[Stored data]
==*==

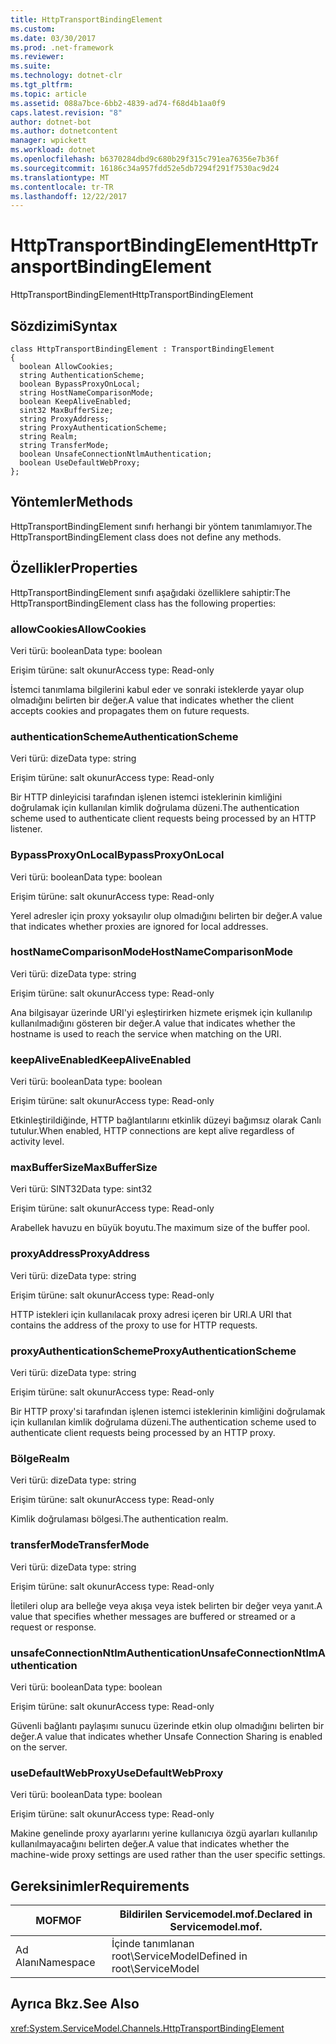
 ```yaml
---
title: HttpTransportBindingElement
ms.custom: 
ms.date: 03/30/2017
ms.prod: .net-framework
ms.reviewer: 
ms.suite: 
ms.technology: dotnet-clr
ms.tgt_pltfrm: 
ms.topic: article
ms.assetid: 088a7bce-6bb2-4839-ad74-f68d4b1aa0f9
caps.latest.revision: "8"
author: dotnet-bot
ms.author: dotnetcontent
manager: wpickett
ms.workload: dotnet
ms.openlocfilehash: b6370284dbd9c680b29f315c791ea76356e7b36f
ms.sourcegitcommit: 16186c34a957fdd52e5db7294f291f7530ac9d24
ms.translationtype: MT
ms.contentlocale: tr-TR
ms.lasthandoff: 12/22/2017
---
```

# <a name="httptransportbindingelement"></a><span data-ttu-id="cff5b-102">HttpTransportBindingElement</span><span class="sxs-lookup"><span data-stu-id="cff5b-102">HttpTransportBindingElement</span></span>
<span data-ttu-id="cff5b-103">HttpTransportBindingElement</span><span class="sxs-lookup"><span data-stu-id="cff5b-103">HttpTransportBindingElement</span></span>  
  
## <a name="syntax"></a><span data-ttu-id="cff5b-104">Sözdizimi</span><span class="sxs-lookup"><span data-stu-id="cff5b-104">Syntax</span></span>  
  
```  
class HttpTransportBindingElement : TransportBindingElement  
{  
  boolean AllowCookies;  
  string AuthenticationScheme;  
  boolean BypassProxyOnLocal;  
  string HostNameComparisonMode;  
  boolean KeepAliveEnabled;  
  sint32 MaxBufferSize;  
  string ProxyAddress;  
  string ProxyAuthenticationScheme;  
  string Realm;  
  string TransferMode;  
  boolean UnsafeConnectionNtlmAuthentication;  
  boolean UseDefaultWebProxy;  
};  
```  
  
## <a name="methods"></a><span data-ttu-id="cff5b-105">Yöntemler</span><span class="sxs-lookup"><span data-stu-id="cff5b-105">Methods</span></span>  
 <span data-ttu-id="cff5b-106">HttpTransportBindingElement sınıfı herhangi bir yöntem tanımlamıyor.</span><span class="sxs-lookup"><span data-stu-id="cff5b-106">The HttpTransportBindingElement class does not define any methods.</span></span>  
  
## <a name="properties"></a><span data-ttu-id="cff5b-107">Özellikler</span><span class="sxs-lookup"><span data-stu-id="cff5b-107">Properties</span></span>  
 <span data-ttu-id="cff5b-108">HttpTransportBindingElement sınıfı aşağıdaki özelliklere sahiptir:</span><span class="sxs-lookup"><span data-stu-id="cff5b-108">The HttpTransportBindingElement class has the following properties:</span></span>  
  
### <a name="allowcookies"></a><span data-ttu-id="cff5b-109">allowCookies</span><span class="sxs-lookup"><span data-stu-id="cff5b-109">AllowCookies</span></span>  
 <span data-ttu-id="cff5b-110">Veri türü: boolean</span><span class="sxs-lookup"><span data-stu-id="cff5b-110">Data type: boolean</span></span>  
  
 <span data-ttu-id="cff5b-111">Erişim türüne: salt okunur</span><span class="sxs-lookup"><span data-stu-id="cff5b-111">Access type: Read-only</span></span>  
  
 <span data-ttu-id="cff5b-112">İstemci tanımlama bilgilerini kabul eder ve sonraki isteklerde yayar olup olmadığını belirten bir değer.</span><span class="sxs-lookup"><span data-stu-id="cff5b-112">A value that indicates whether the client accepts cookies and propagates them on future requests.</span></span>  
  
### <a name="authenticationscheme"></a><span data-ttu-id="cff5b-113">authenticationScheme</span><span class="sxs-lookup"><span data-stu-id="cff5b-113">AuthenticationScheme</span></span>  
 <span data-ttu-id="cff5b-114">Veri türü: dize</span><span class="sxs-lookup"><span data-stu-id="cff5b-114">Data type: string</span></span>  
  
 <span data-ttu-id="cff5b-115">Erişim türüne: salt okunur</span><span class="sxs-lookup"><span data-stu-id="cff5b-115">Access type: Read-only</span></span>  
  
 <span data-ttu-id="cff5b-116">Bir HTTP dinleyicisi tarafından işlenen istemci isteklerinin kimliğini doğrulamak için kullanılan kimlik doğrulama düzeni.</span><span class="sxs-lookup"><span data-stu-id="cff5b-116">The authentication scheme used to authenticate client requests being processed by an HTTP listener.</span></span>  
  
### <a name="bypassproxyonlocal"></a><span data-ttu-id="cff5b-117">BypassProxyOnLocal</span><span class="sxs-lookup"><span data-stu-id="cff5b-117">BypassProxyOnLocal</span></span>  
 <span data-ttu-id="cff5b-118">Veri türü: boolean</span><span class="sxs-lookup"><span data-stu-id="cff5b-118">Data type: boolean</span></span>  
  
 <span data-ttu-id="cff5b-119">Erişim türüne: salt okunur</span><span class="sxs-lookup"><span data-stu-id="cff5b-119">Access type: Read-only</span></span>  
  
 <span data-ttu-id="cff5b-120">Yerel adresler için proxy yoksayılır olup olmadığını belirten bir değer.</span><span class="sxs-lookup"><span data-stu-id="cff5b-120">A value that indicates whether proxies are ignored for local addresses.</span></span>  
  
### <a name="hostnamecomparisonmode"></a><span data-ttu-id="cff5b-121">hostNameComparisonMode</span><span class="sxs-lookup"><span data-stu-id="cff5b-121">HostNameComparisonMode</span></span>  
 <span data-ttu-id="cff5b-122">Veri türü: dize</span><span class="sxs-lookup"><span data-stu-id="cff5b-122">Data type: string</span></span>  
  
 <span data-ttu-id="cff5b-123">Erişim türüne: salt okunur</span><span class="sxs-lookup"><span data-stu-id="cff5b-123">Access type: Read-only</span></span>  
  
 <span data-ttu-id="cff5b-124">Ana bilgisayar üzerinde URI'yi eşleştirirken hizmete erişmek için kullanılıp kullanılmadığını gösteren bir değer.</span><span class="sxs-lookup"><span data-stu-id="cff5b-124">A value that indicates whether the hostname is used to reach the service when matching on the URI.</span></span>  
  
### <a name="keepaliveenabled"></a><span data-ttu-id="cff5b-125">keepAliveEnabled</span><span class="sxs-lookup"><span data-stu-id="cff5b-125">KeepAliveEnabled</span></span>  
 <span data-ttu-id="cff5b-126">Veri türü: boolean</span><span class="sxs-lookup"><span data-stu-id="cff5b-126">Data type: boolean</span></span>  
  
 <span data-ttu-id="cff5b-127">Erişim türüne: salt okunur</span><span class="sxs-lookup"><span data-stu-id="cff5b-127">Access type: Read-only</span></span>  
  
 <span data-ttu-id="cff5b-128">Etkinleştirildiğinde, HTTP bağlantılarını etkinlik düzeyi bağımsız olarak Canlı tutulur.</span><span class="sxs-lookup"><span data-stu-id="cff5b-128">When enabled, HTTP connections are kept alive regardless of activity level.</span></span>  
  
### <a name="maxbuffersize"></a><span data-ttu-id="cff5b-129">maxBufferSize</span><span class="sxs-lookup"><span data-stu-id="cff5b-129">MaxBufferSize</span></span>  
 <span data-ttu-id="cff5b-130">Veri türü: SINT32</span><span class="sxs-lookup"><span data-stu-id="cff5b-130">Data type: sint32</span></span>  
  
 <span data-ttu-id="cff5b-131">Erişim türüne: salt okunur</span><span class="sxs-lookup"><span data-stu-id="cff5b-131">Access type: Read-only</span></span>  
  
 <span data-ttu-id="cff5b-132">Arabellek havuzu en büyük boyutu.</span><span class="sxs-lookup"><span data-stu-id="cff5b-132">The maximum size of the buffer pool.</span></span>  
  
### <a name="proxyaddress"></a><span data-ttu-id="cff5b-133">proxyAddress</span><span class="sxs-lookup"><span data-stu-id="cff5b-133">ProxyAddress</span></span>  
 <span data-ttu-id="cff5b-134">Veri türü: dize</span><span class="sxs-lookup"><span data-stu-id="cff5b-134">Data type: string</span></span>  
  
 <span data-ttu-id="cff5b-135">Erişim türüne: salt okunur</span><span class="sxs-lookup"><span data-stu-id="cff5b-135">Access type: Read-only</span></span>  
  
 <span data-ttu-id="cff5b-136">HTTP istekleri için kullanılacak proxy adresi içeren bir URI.</span><span class="sxs-lookup"><span data-stu-id="cff5b-136">A URI that contains the address of the proxy to use for HTTP requests.</span></span>  
  
### <a name="proxyauthenticationscheme"></a><span data-ttu-id="cff5b-137">proxyAuthenticationScheme</span><span class="sxs-lookup"><span data-stu-id="cff5b-137">ProxyAuthenticationScheme</span></span>  
 <span data-ttu-id="cff5b-138">Veri türü: dize</span><span class="sxs-lookup"><span data-stu-id="cff5b-138">Data type: string</span></span>  
  
 <span data-ttu-id="cff5b-139">Erişim türüne: salt okunur</span><span class="sxs-lookup"><span data-stu-id="cff5b-139">Access type: Read-only</span></span>  
  
 <span data-ttu-id="cff5b-140">Bir HTTP proxy'si tarafından işlenen istemci isteklerinin kimliğini doğrulamak için kullanılan kimlik doğrulama düzeni.</span><span class="sxs-lookup"><span data-stu-id="cff5b-140">The authentication scheme used to authenticate client requests being processed by an HTTP proxy.</span></span>  
  
### <a name="realm"></a><span data-ttu-id="cff5b-141">Bölge</span><span class="sxs-lookup"><span data-stu-id="cff5b-141">Realm</span></span>  
 <span data-ttu-id="cff5b-142">Veri türü: dize</span><span class="sxs-lookup"><span data-stu-id="cff5b-142">Data type: string</span></span>  
  
 <span data-ttu-id="cff5b-143">Erişim türüne: salt okunur</span><span class="sxs-lookup"><span data-stu-id="cff5b-143">Access type: Read-only</span></span>  
  
 <span data-ttu-id="cff5b-144">Kimlik doğrulaması bölgesi.</span><span class="sxs-lookup"><span data-stu-id="cff5b-144">The authentication realm.</span></span>  
  
### <a name="transfermode"></a><span data-ttu-id="cff5b-145">transferMode</span><span class="sxs-lookup"><span data-stu-id="cff5b-145">TransferMode</span></span>  
 <span data-ttu-id="cff5b-146">Veri türü: dize</span><span class="sxs-lookup"><span data-stu-id="cff5b-146">Data type: string</span></span>  
  
 <span data-ttu-id="cff5b-147">Erişim türüne: salt okunur</span><span class="sxs-lookup"><span data-stu-id="cff5b-147">Access type: Read-only</span></span>  
  
 <span data-ttu-id="cff5b-148">İletileri olup ara belleğe veya akışa veya istek belirten bir değer veya yanıt.</span><span class="sxs-lookup"><span data-stu-id="cff5b-148">A value that specifies whether messages are buffered or streamed or a request or response.</span></span>  
  
### <a name="unsafeconnectionntlmauthentication"></a><span data-ttu-id="cff5b-149">unsafeConnectionNtlmAuthentication</span><span class="sxs-lookup"><span data-stu-id="cff5b-149">UnsafeConnectionNtlmAuthentication</span></span>  
 <span data-ttu-id="cff5b-150">Veri türü: boolean</span><span class="sxs-lookup"><span data-stu-id="cff5b-150">Data type: boolean</span></span>  
  
 <span data-ttu-id="cff5b-151">Erişim türüne: salt okunur</span><span class="sxs-lookup"><span data-stu-id="cff5b-151">Access type: Read-only</span></span>  
  
 <span data-ttu-id="cff5b-152">Güvenli bağlantı paylaşımı sunucu üzerinde etkin olup olmadığını belirten bir değer.</span><span class="sxs-lookup"><span data-stu-id="cff5b-152">A value that indicates whether Unsafe Connection Sharing is enabled on the server.</span></span>  
  
### <a name="usedefaultwebproxy"></a><span data-ttu-id="cff5b-153">useDefaultWebProxy</span><span class="sxs-lookup"><span data-stu-id="cff5b-153">UseDefaultWebProxy</span></span>  
 <span data-ttu-id="cff5b-154">Veri türü: boolean</span><span class="sxs-lookup"><span data-stu-id="cff5b-154">Data type: boolean</span></span>  
  
 <span data-ttu-id="cff5b-155">Erişim türüne: salt okunur</span><span class="sxs-lookup"><span data-stu-id="cff5b-155">Access type: Read-only</span></span>  
  
 <span data-ttu-id="cff5b-156">Makine genelinde proxy ayarlarını yerine kullanıcıya özgü ayarları kullanılıp kullanılmayacağını belirten değer.</span><span class="sxs-lookup"><span data-stu-id="cff5b-156">A value that indicates whether the machine-wide proxy settings are used rather than the user specific settings.</span></span>  
  
## <a name="requirements"></a><span data-ttu-id="cff5b-157">Gereksinimler</span><span class="sxs-lookup"><span data-stu-id="cff5b-157">Requirements</span></span>  
  
|<span data-ttu-id="cff5b-158">MOF</span><span class="sxs-lookup"><span data-stu-id="cff5b-158">MOF</span></span>|<span data-ttu-id="cff5b-159">Bildirilen Servicemodel.mof.</span><span class="sxs-lookup"><span data-stu-id="cff5b-159">Declared in Servicemodel.mof.</span></span>|  
|---------|-----------------------------------|  
|<span data-ttu-id="cff5b-160">Ad Alanı</span><span class="sxs-lookup"><span data-stu-id="cff5b-160">Namespace</span></span>|<span data-ttu-id="cff5b-161">İçinde tanımlanan root\ServiceModel</span><span class="sxs-lookup"><span data-stu-id="cff5b-161">Defined in root\ServiceModel</span></span>|  
  
## <a name="see-also"></a><span data-ttu-id="cff5b-162">Ayrıca Bkz.</span><span class="sxs-lookup"><span data-stu-id="cff5b-162">See Also</span></span>  
 <xref:System.ServiceModel.Channels.HttpTransportBindingElement>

==*==

Directions for this task ->
In the lines above, spot each one that contains the word "client" and copy it.

Solution to the exercise ->
 <span data-ttu-id="cff5b-112">İstemci tanımlama bilgilerini kabul eder ve sonraki isteklerde yayar olup olmadığını belirten bir değer.</span><span class="sxs-lookup"><span data-stu-id="cff5b-112">A value that indicates whether the client accepts cookies and propagates them on future requests.</span></span>  
 <span data-ttu-id="cff5b-116">Bir HTTP dinleyicisi tarafından işlenen istemci isteklerinin kimliğini doğrulamak için kullanılan kimlik doğrulama düzeni.</span><span class="sxs-lookup"><span data-stu-id="cff5b-116">The authentication scheme used to authenticate client requests being processed by an HTTP listener.</span></span>  
 <span data-ttu-id="cff5b-140">Bir HTTP proxy'si tarafından işlenen istemci isteklerinin kimliğini doğrulamak için kullanılan kimlik doğrulama düzeni.</span><span class="sxs-lookup"><span data-stu-id="cff5b-140">The authentication scheme used to authenticate client requests being processed by an HTTP proxy.</span></span>  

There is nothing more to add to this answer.